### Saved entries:
:::

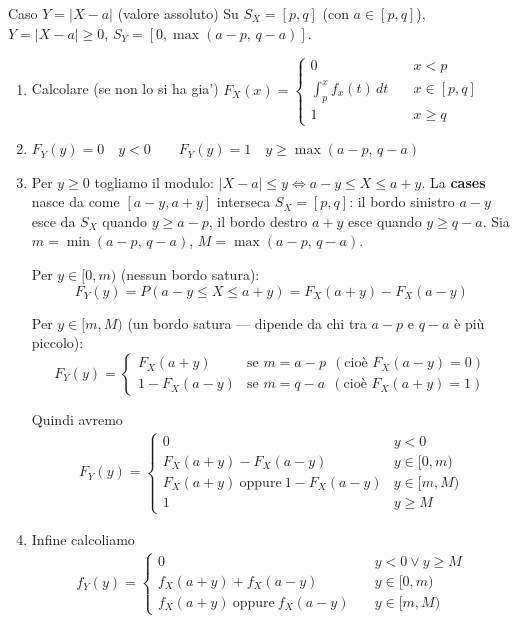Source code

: \documentclass[11pt]{article}
\begin{document}
\begin{concetto}[barGreen]{Caso $Y=|X-a|$ (valore assoluto)}
Su $S_X=[p,q]$ (con $a\in[p,q]$), $Y=|X-a|\ge0$, $S_Y=[0,\max(a-p,\,q-a)]$.
\begin{enumerate}
\item Calcolare (se non lo si ha gia') $F_X(x) =  \begin{cases}
0 \quad & x < p \\
\int_{p}^x f_x(t) \, dt \quad & x \in [p,q]\\
1 \quad & x \geq q
  \end{cases}$

\item $F_Y(y)=0 \quad y < 0 \qquad F_Y(y)=1 \quad y \geq \max(a-p,\,q-a)$

\item Per $y\ge0$ togliamo il modulo: $|X-a|\le y \iff a-y\le X\le a+y$. La \textbf{cases} nasce da come $[a-y,a+y]$ interseca $S_X=[p,q]$: il bordo sinistro $a-y$ esce da $S_X$ quando $y\ge a-p$, il bordo destro $a+y$ esce quando $y\ge q-a$. Sia $m=\min(a-p,\,q-a)$, $M=\max(a-p,\,q-a)$.

Per $y\in[0,m)$ (nessun bordo satura):
\[ F_Y(y)=P(a-y\le X\le a+y)=F_X(a+y)-F_X(a-y) \]

Per $y\in[m,M)$ (un bordo satura — dipende da chi tra $a-p$ e $q-a$ è più piccolo):
\[
F_Y(y)=
\begin{cases}
F_X(a+y) & \text{se } m=a-p \ \ (\text{cio\`e } F_X(a-y)=0)\\
1-F_X(a-y) & \text{se } m=q-a \ \ (\text{cio\`e } F_X(a+y)=1)
\end{cases}
\]

Quindi avremo
\begin{align*}
  F_Y(y)= \begin{cases}
    0 & y < 0\\
    F_X(a+y)-F_X(a-y) & y\in[0,m)\\
    F_X(a+y) \ \text{oppure} \ 1-F_X(a-y) & y \in [m, M)\\
    1 & y \geq M
\end{cases}
\end{align*}

\item Infine calcoliamo
\begin{align*}
  f_Y(y) = \begin{cases}
0 \quad & y < 0 \lor y \geq M\\
    f_X(a+y)+f_X(a-y) \quad & y \in [0, m)\\
    f_X(a+y) \ \text{oppure} \ f_X(a-y) \quad & y \in [m,M)
\end{cases}
\end{align*}


\end{enumerate}
\end{concetto}
\end{document}
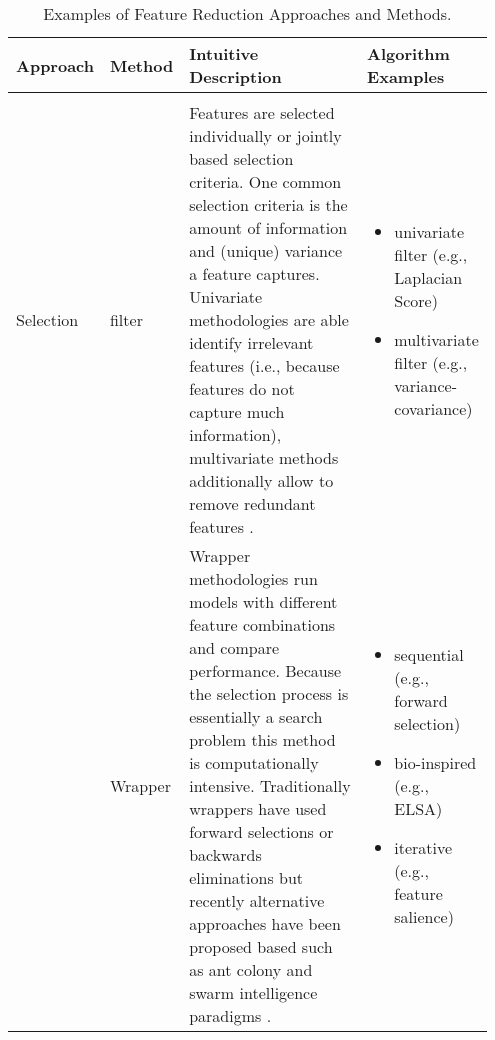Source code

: \begin{sidewaystable*}[!hbtp]
    \centering
    \caption{Examples of Feature Reduction Approaches and Methods.}
    \label{tab:featureReduction} 
    \begin{tabular}{
    >{\raggedright\arraybackslash}p{0.08\linewidth} 
    >{\raggedright\arraybackslash}p{0.08\linewidth} 
    >{\raggedright\arraybackslash}p{0.54\linewidth} 
    >{\raggedright\arraybackslash}p{0.25\linewidth}
    }
        \hline 
        Approach & Method & Intuitive Description & Algorithm Examples \\ 
        \hline \\ [-0.5em]
        
        Selection \linebreak & 
        filter \linebreak & 
        Features are selected individually or jointly based selection criteria. One common selection criteria is the amount of information and (unique) variance a feature captures. Univariate methodologies are able identify irrelevant features (i.e., because features do not capture much information), multivariate methods additionally allow to remove redundant features \citep[i.e., because features capture the same information][]{yu2004}. \linebreak &
        \vspace{-1em}
        \begin{itemize}[nosep,leftmargin=*,label={--}]
            \item univariate filter (e.g., Laplacian Score)
            \item multivariate filter (e.g., variance-covariance)
        \end{itemize}
         \linebreak \\ 
        
        \linebreak & 
        Wrapper \linebreak & 
        Wrapper methodologies run models with different feature combinations and compare performance. Because the selection process is essentially a search problem this method is computationally intensive. Traditionally wrappers have used forward selections or backwards eliminations but recently alternative approaches have been proposed based such as ant colony and swarm intelligence paradigms \citep[e.g., see][]{tang2014}. \linebreak &
        \vspace{-1em}
        \begin{itemize}[nosep,leftmargin=*,label={--}]
            \item sequential (e.g., forward selection)
            \item bio-inspired (e.g., ELSA)
            \item iterative (e.g., feature salience)
        \end{itemize}
         \linebreak \\ 
        

\end{tabular}
\end{sidewaystable*}
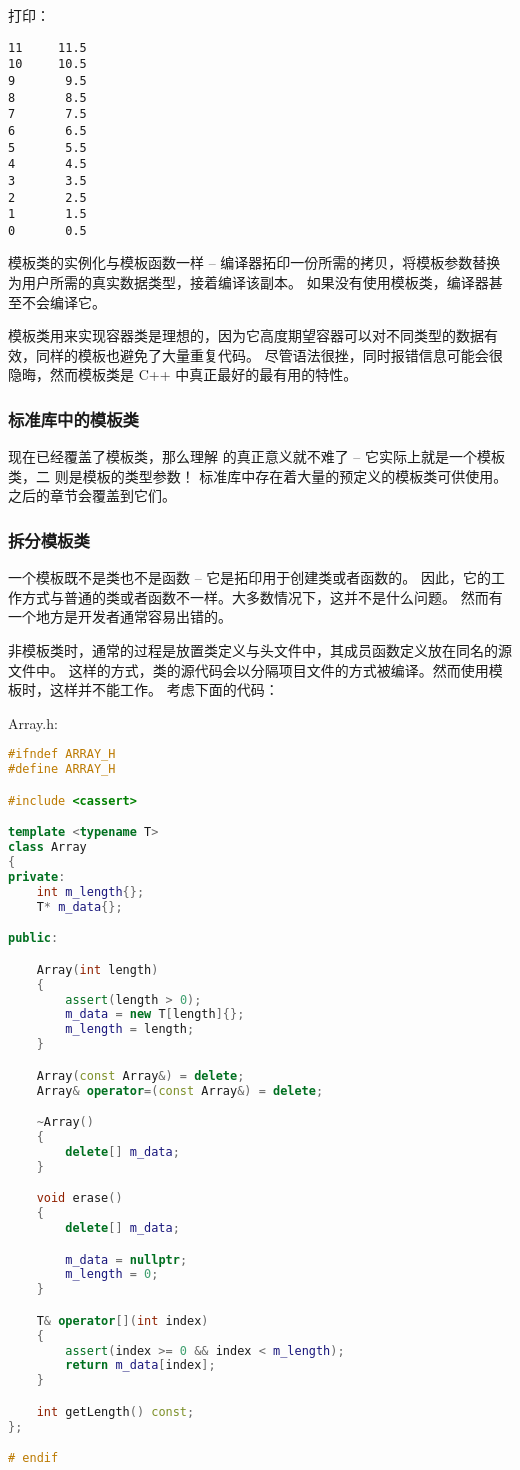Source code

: \documentclass[../../LearnCpp.tex]{subfiles}
\begin{document}
打印：

\begin{lstlisting}
11     11.5
10     10.5
9       9.5
8       8.5
7       7.5
6       6.5
5       5.5
4       4.5
3       3.5
2       2.5
1       1.5
0       0.5
\end{lstlisting}

模板类的实例化与模板函数一样 --
编译器拓印一份所需的拷贝，将模板参数替换为用户所需的真实数据类型，接着编译该副本。
如果没有使用模板类，编译器甚至不会编译它。

模板类用来实现容器类是理想的，因为它高度期望容器可以对不同类型的数据有效，同样的模板也避免了大量重复代码。
尽管语法很挫，同时报错信息可能会很隐晦，然而模板类是 C++ 中真正最好的最有用的特性。

\subsubsection*{标准库中的模板类}

现在已经覆盖了模板类，那么理解  的真正意义就不难了 --
它实际上就是一个模板类，二  则是模板的类型参数！
标准库中存在着大量的预定义的模板类可供使用。之后的章节会覆盖到它们。

\subsubsection*{拆分模板类}

一个模板既不是类也不是函数 -- 它是拓印用于创建类或者函数的。
因此，它的工作方式与普通的类或者函数不一样。大多数情况下，这并不是什么问题。
然而有一个地方是开发者通常容易出错的。

非模板类时，通常的过程是放置类定义与头文件中，其成员函数定义放在同名的源文件中。
这样的方式，类的源代码会以分隔项目文件的方式被编译。然而使用模板时，这样并不能工作。
考虑下面的代码：

Array.h:

\begin{lstlisting}[language=C++]
#ifndef ARRAY_H
#define ARRAY_H

#include <cassert>

template <typename T>
class Array
{
private:
    int m_length{};
    T* m_data{};

public:

    Array(int length)
    {
        assert(length > 0);
        m_data = new T[length]{};
        m_length = length;
    }

    Array(const Array&) = delete;
    Array& operator=(const Array&) = delete;

    ~Array()
    {
        delete[] m_data;
    }

    void erase()
    {
        delete[] m_data;

        m_data = nullptr;
        m_length = 0;
    }

    T& operator[](int index)
    {
        assert(index >= 0 && index < m_length);
        return m_data[index];
    }

    int getLength() const;
};

# endif
\end{lstlisting}
\end{document}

:::

### What you are asked to do:
Exactly as they appear above, write out all the entries, but not the images.

### Exercise answer:
Source code

: \documentclass[11pt]{article}
\begin{document}
\begin{concetto}[barGreen]{Caso $Y=|X-a|$ (valore assoluto)}
Su $S_X=[p,q]$ (con $a\in[p,q]$), $Y=|X-a|\ge0$, $S_Y=[0,\max(a-p,\,q-a)]$.
\begin{enumerate}
\item Calcolare (se non lo si ha gia') $F_X(x) =  \begin{cases}
0 \quad & x < p \\
\int_{p}^x f_x(t) \, dt \quad & x \in [p,q]\\
1 \quad & x \geq q
  \end{cases}$

\item $F_Y(y)=0 \quad y < 0 \qquad F_Y(y)=1 \quad y \geq \max(a-p,\,q-a)$

\item Per $y\ge0$ togliamo il modulo: $|X-a|\le y \iff a-y\le X\le a+y$. La \textbf{cases} nasce da come $[a-y,a+y]$ interseca $S_X=[p,q]$: il bordo sinistro $a-y$ esce da $S_X$ quando $y\ge a-p$, il bordo destro $a+y$ esce quando $y\ge q-a$. Sia $m=\min(a-p,\,q-a)$, $M=\max(a-p,\,q-a)$.

Per $y\in[0,m)$ (nessun bordo satura):
\[ F_Y(y)=P(a-y\le X\le a+y)=F_X(a+y)-F_X(a-y) \]

Per $y\in[m,M)$ (un bordo satura — dipende da chi tra $a-p$ e $q-a$ è più piccolo):
\[
F_Y(y)=
\begin{cases}
F_X(a+y) & \text{se } m=a-p \ \ (\text{cio\`e } F_X(a-y)=0)\\
1-F_X(a-y) & \text{se } m=q-a \ \ (\text{cio\`e } F_X(a+y)=1)
\end{cases}
\]

Quindi avremo
\begin{align*}
  F_Y(y)= \begin{cases}
    0 & y < 0\\
    F_X(a+y)-F_X(a-y) & y\in[0,m)\\
    F_X(a+y) \ \text{oppure} \ 1-F_X(a-y) & y \in [m, M)\\
    1 & y \geq M
\end{cases}
\end{align*}

\item Infine calcoliamo
\begin{align*}
  f_Y(y) = \begin{cases}
0 \quad & y < 0 \lor y \geq M\\
    f_X(a+y)+f_X(a-y) \quad & y \in [0, m)\\
    f_X(a+y) \ \text{oppure} \ f_X(a-y) \quad & y \in [m,M)
\end{cases}
\end{align*}


\end{enumerate}
\end{concetto}
\end{document}
Source code

: \begin{sidewaystable*}[!hbtp]
    \centering
    \caption{Examples of Feature Reduction Approaches and Methods.}
    \label{tab:featureReduction} 
    \begin{tabular}{
    >{\raggedright\arraybackslash}p{0.08\linewidth} 
    >{\raggedright\arraybackslash}p{0.08\linewidth} 
    >{\raggedright\arraybackslash}p{0.54\linewidth} 
    >{\raggedright\arraybackslash}p{0.25\linewidth}
    }
        \hline 
        Approach & Method & Intuitive Description & Algorithm Examples \\ 
        \hline \\ [-0.5em]
        
        Selection \linebreak & 
        filter \linebreak & 
        Features are selected individually or jointly based selection criteria. One common selection criteria is the amount of information and (unique) variance a feature captures. Univariate methodologies are able identify irrelevant features (i.e., because features do not capture much information), multivariate methods additionally allow to remove redundant features \citep[i.e., because features capture the same information][]{yu2004}. \linebreak &
        \vspace{-1em}
        \begin{itemize}[nosep,leftmargin=*,label={--}]
            \item univariate filter (e.g., Laplacian Score)
            \item multivariate filter (e.g., variance-covariance)
        \end{itemize}
         \linebreak \\ 
        
        \linebreak & 
        Wrapper \linebreak & 
        Wrapper methodologies run models with different feature combinations and compare performance. Because the selection process is essentially a search problem this method is computationally intensive. Traditionally wrappers have used forward selections or backwards eliminations but recently alternative approaches have been proposed based such as ant colony and swarm intelligence paradigms \citep[e.g., see][]{tang2014}. \linebreak &
        \vspace{-1em}
        \begin{itemize}[nosep,leftmargin=*,label={--}]
            \item sequential (e.g., forward selection)
            \item bio-inspired (e.g., ELSA)
            \item iterative (e.g., feature salience)
        \end{itemize}
         \linebreak \\ 
        

\end{tabular}
\end{sidewaystable*}
Source code

: \documentclass[../../LearnCpp.tex]{subfiles}
\begin{document}
打印：

\begin{lstlisting}
11     11.5
10     10.5
9       9.5
8       8.5
7       7.5
6       6.5
5       5.5
4       4.5
3       3.5
2       2.5
1       1.5
0       0.5
\end{lstlisting}

模板类的实例化与模板函数一样 --
编译器拓印一份所需的拷贝，将模板参数替换为用户所需的真实数据类型，接着编译该副本。
如果没有使用模板类，编译器甚至不会编译它。

模板类用来实现容器类是理想的，因为它高度期望容器可以对不同类型的数据有效，同样的模板也避免了大量重复代码。
尽管语法很挫，同时报错信息可能会很隐晦，然而模板类是 C++ 中真正最好的最有用的特性。

\subsubsection*{标准库中的模板类}

现在已经覆盖了模板类，那么理解  的真正意义就不难了 --
它实际上就是一个模板类，二  则是模板的类型参数！
标准库中存在着大量的预定义的模板类可供使用。之后的章节会覆盖到它们。

\subsubsection*{拆分模板类}

一个模板既不是类也不是函数 -- 它是拓印用于创建类或者函数的。
因此，它的工作方式与普通的类或者函数不一样。大多数情况下，这并不是什么问题。
然而有一个地方是开发者通常容易出错的。

非模板类时，通常的过程是放置类定义与头文件中，其成员函数定义放在同名的源文件中。
这样的方式，类的源代码会以分隔项目文件的方式被编译。然而使用模板时，这样并不能工作。
考虑下面的代码：

Array.h:

\begin{lstlisting}[language=C++]
#ifndef ARRAY_H
#define ARRAY_H

#include <cassert>

template <typename T>
class Array
{
private:
    int m_length{};
    T* m_data{};

public:

    Array(int length)
    {
        assert(length > 0);
        m_data = new T[length]{};
        m_length = length;
    }

    Array(const Array&) = delete;
    Array& operator=(const Array&) = delete;

    ~Array()
    {
        delete[] m_data;
    }

    void erase()
    {
        delete[] m_data;

        m_data = nullptr;
        m_length = 0;
    }

    T& operator[](int index)
    {
        assert(index >= 0 && index < m_length);
        return m_data[index];
    }

    int getLength() const;
};

# endif
\end{lstlisting}
\end{document}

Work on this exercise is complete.